Big Cricket Farms, founded in 2014 by Kevin Bachhuber, is aiming to corner the gourmet protein market, as “America’s first urban cricket farm.” According to their site, crickets are a sustainable alternative to traditional protein sources, such as beef. Crickets are a tasty (?), cost effective way to have your protein and crunch it, too. These crickets are quite different than the ones I occasionally see my cat take down. Slightly smaller in size, the Tropical Banded Cricket (Gryllodes sigillatus) are an edible variety having the identical nutritional components to their larger counterparts. Since you are what you eat, Big Cricket edible crickets are fed a diet of organic grains and fruit and vegetables. A happy meal, indeed.
Stacked up against other sources of protein (grams/100 g), including beef and seafood, insects provided a huge nutritional punch; with Chapulines (Mexican grasshopper) coming in the heaviest hitter with 35-48%. Beef paled in comparison at only 10-15%. Chapulines are harvested only a few times a year and after being cleansed, are toasted with lime juice, salt, agave worm extract and, occasionally, chili.

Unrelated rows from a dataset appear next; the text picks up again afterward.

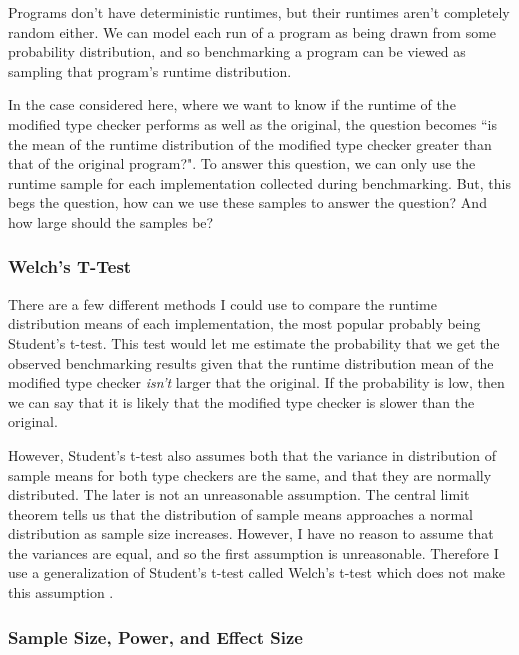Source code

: \documentclass{article}
\begin{document}
Programs don't have deterministic runtimes, but their runtimes aren't completely random either.
We can model each run of a program as being drawn from some probability distribution, and so benchmarking a program can be viewed as sampling that program's runtime distribution.

In the case considered here, where we want to know if the runtime of the modified type checker performs as well as the original, the question becomes ``is the mean of the runtime distribution of the modified type checker greater than that of the original program?".
To answer this question, we can only use the runtime sample for each implementation collected during benchmarking.
But, this begs the question, how can we use these samples to answer the question?
And how large should the samples be?

\subsubsection{Welch's T-Test}

There are a few different methods I could use to compare the runtime distribution means of each implementation, the most popular probably being Student's t-test.
This test would let me estimate the probability that we get the observed benchmarking results given that the runtime distribution mean of the modified type checker \textit{isn't} larger that the original.
If the probability is low, then we can say that it is likely that the modified type checker is slower than the original.

However, Student's t-test also assumes both that the variance in distribution of sample means for both type checkers are the same, and that they are normally distributed.
The later is not an unreasonable assumption.
The central limit theorem tells us that the distribution of sample means approaches a normal distribution as sample size increases.
However, I have no reason to assume that the variances are equal, and so the first assumption is unreasonable.
Therefore I use a generalization of Student's t-test called Welch's t-test which does not make this assumption \citep{Welch1947}.

\newpage

\subsubsection{Sample Size, Power, and Effect Size}
\end{document}
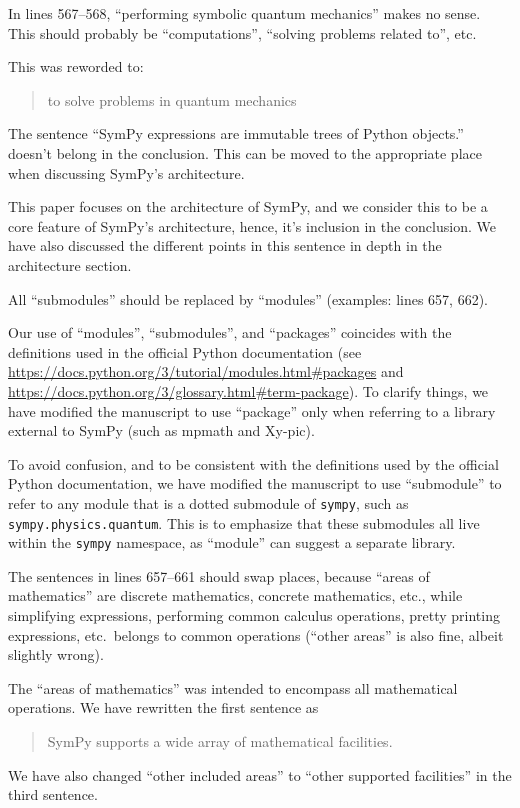 \documentclass[answers,12pt]{exam}
\begin{document}
\begin{questions}
\question In lines 567--568, ``performing symbolic quantum mechanics'' makes no sense. This should probably be ``computations'', ``solving problems related to'', etc.
\begin{solution}
This was reworded to:
\begin{quote}
to solve problems in quantum mechanics
\end{quote}
\end{solution}

\question The sentence ``SymPy expressions are immutable trees of Python objects.'' doesn't belong in the conclusion. This can be moved to the appropriate place when discussing SymPy's architecture.
\begin{solution}
This paper focuses on the architecture of SymPy, and we consider this to be a
core feature of SymPy's architecture, hence, it's inclusion in the conclusion.
We have also discussed the different points in this sentence in depth in the architecture section.
\end{solution}

\question All ``submodules'' should be replaced by ``modules'' (examples:
lines 657, 662).
\label{rev3point37}
\begin{solution}
  Our use of ``modules'', ``submodules'', and ``packages'' coincides with the
  definitions used in the official Python documentation (see
  \url{https://docs.python.org/3/tutorial/modules.html#packages} and
  \url{https://docs.python.org/3/glossary.html#term-package}). To clarify
  things, we have modified the manuscript to use ``package'' only when
  referring to a library external to SymPy (such as mpmath and Xy-pic).

To avoid confusion, and to be consistent with the definitions used by the
official Python documentation, we have modified the manuscript to use
``submodule'' to refer to any module that is a dotted submodule of
\texttt{sympy}, such as \texttt{sympy.physics.quantum}. This is to emphasize
that these submodules all live within the \texttt{sympy} namespace, as ``module''
can suggest a separate library.
\end{solution}

\question The sentences in lines 657--661 should swap places, because ``areas of mathematics'' are discrete mathematics, concrete mathematics, etc., while simplifying expressions, performing common calculus operations, pretty printing expressions, etc.\ belongs to common operations (``other areas'' is also fine, albeit slightly wrong).
\begin{solution}
The ``areas of mathematics'' was intended to encompass all mathematical
operations. We have rewritten the first sentence as
\begin{quote}
SymPy supports a wide array of mathematical facilities.
\end{quote}
We have also changed ``other included areas'' to ``other supported facilities'' in the third sentence.


\end{solution}
\end{questions}
\end{document}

Insects are rich in essential nutrients, vitamins( with the exception of B12~ beef won in this category); minerals such as copper, sodium, iron, zinc and potassium, and rich in amino acids.

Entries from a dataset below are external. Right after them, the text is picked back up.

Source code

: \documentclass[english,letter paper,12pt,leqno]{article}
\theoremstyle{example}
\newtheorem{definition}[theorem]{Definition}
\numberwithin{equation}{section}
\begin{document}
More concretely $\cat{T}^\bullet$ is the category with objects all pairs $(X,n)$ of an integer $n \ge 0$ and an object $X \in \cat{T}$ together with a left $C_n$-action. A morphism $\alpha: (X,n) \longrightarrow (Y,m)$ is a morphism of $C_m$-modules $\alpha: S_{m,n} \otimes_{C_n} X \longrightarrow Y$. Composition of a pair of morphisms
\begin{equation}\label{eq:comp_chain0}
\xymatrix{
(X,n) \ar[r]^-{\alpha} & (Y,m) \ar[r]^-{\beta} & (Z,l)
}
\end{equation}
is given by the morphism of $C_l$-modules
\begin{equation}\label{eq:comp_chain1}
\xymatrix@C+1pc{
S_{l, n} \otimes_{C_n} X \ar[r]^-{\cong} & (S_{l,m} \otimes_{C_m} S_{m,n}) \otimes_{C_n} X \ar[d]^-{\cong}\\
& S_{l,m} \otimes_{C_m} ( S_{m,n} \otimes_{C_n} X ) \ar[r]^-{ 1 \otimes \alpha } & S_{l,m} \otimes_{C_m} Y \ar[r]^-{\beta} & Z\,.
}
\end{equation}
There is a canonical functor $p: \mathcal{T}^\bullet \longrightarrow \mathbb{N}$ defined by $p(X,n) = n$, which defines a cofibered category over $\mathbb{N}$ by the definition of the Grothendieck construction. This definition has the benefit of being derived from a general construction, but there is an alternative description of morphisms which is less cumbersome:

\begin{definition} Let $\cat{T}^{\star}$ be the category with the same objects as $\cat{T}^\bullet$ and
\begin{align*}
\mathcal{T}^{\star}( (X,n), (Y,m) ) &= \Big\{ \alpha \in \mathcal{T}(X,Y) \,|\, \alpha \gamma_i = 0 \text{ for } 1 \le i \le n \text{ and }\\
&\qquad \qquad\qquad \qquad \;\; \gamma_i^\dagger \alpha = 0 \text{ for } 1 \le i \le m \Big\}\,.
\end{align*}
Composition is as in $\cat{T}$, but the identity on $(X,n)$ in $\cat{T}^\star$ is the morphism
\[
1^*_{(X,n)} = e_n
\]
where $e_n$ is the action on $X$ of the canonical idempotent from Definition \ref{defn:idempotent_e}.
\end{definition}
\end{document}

In the video presentation of Kevin Bachhuber’s TEDx talk, he explained the importance of biodiversity, especially in food sourcing. He explained and how consuming insects (namely crickets) makes for a more humane way of acquiring sustenance while maintaining a healthy ecological footprint. Insects emit far fewer greenhouse gasses than livestock, and consume much less water.
So now… time to eat. I knew I had to just dig in, and take a bite. Over-thinking just made me more squeamish. In the salsa, with crunchy chips, they weren’t too bad: The crunch of the chips masked the crunch of …well you get it. I began to feel brave at this point. Then came the mac and cheese… with cricket sprinkled throughout. This made some of us at the table wince a little. But we knew what we’d signed up for, there was no going back. One of our table mates described the flavor as ‘wheat berry‘, and thought the crunch could be likened to the crunchy topping you’d find on any gourmet mac and cheese dish. Jay, a new friend, suggested the taste was like grain but fairly bland. I wondered then, if perhaps crickets functioned a little like tofu: Lots of bland goodness on its own, but taking on the flavor of whatever it’s cooked with. Shelly was not impressed. By the time dessert of caramel cricket apples and ice cream came around, most of the crickets remained uneaten on her plate. I give her full marks, she did try a few bites.
To be honest, at this event, the wine chosen for the pairings came in a distant second. It was all about the bug. And that was ok. Shelly and I enjoyed our 2012 Mercedes Eguren Cab Sauv. The rich blackberry essence provided a lovely light-acid balance to the creamy(and crunchy) mac and cheese.
As I pushed back from the table, I couldn’t help but admire this adventurous group as dinner came to a close. And given what we’d just eaten, the question, ‘is anything stuck in my teeth?’ had a whole different vibe.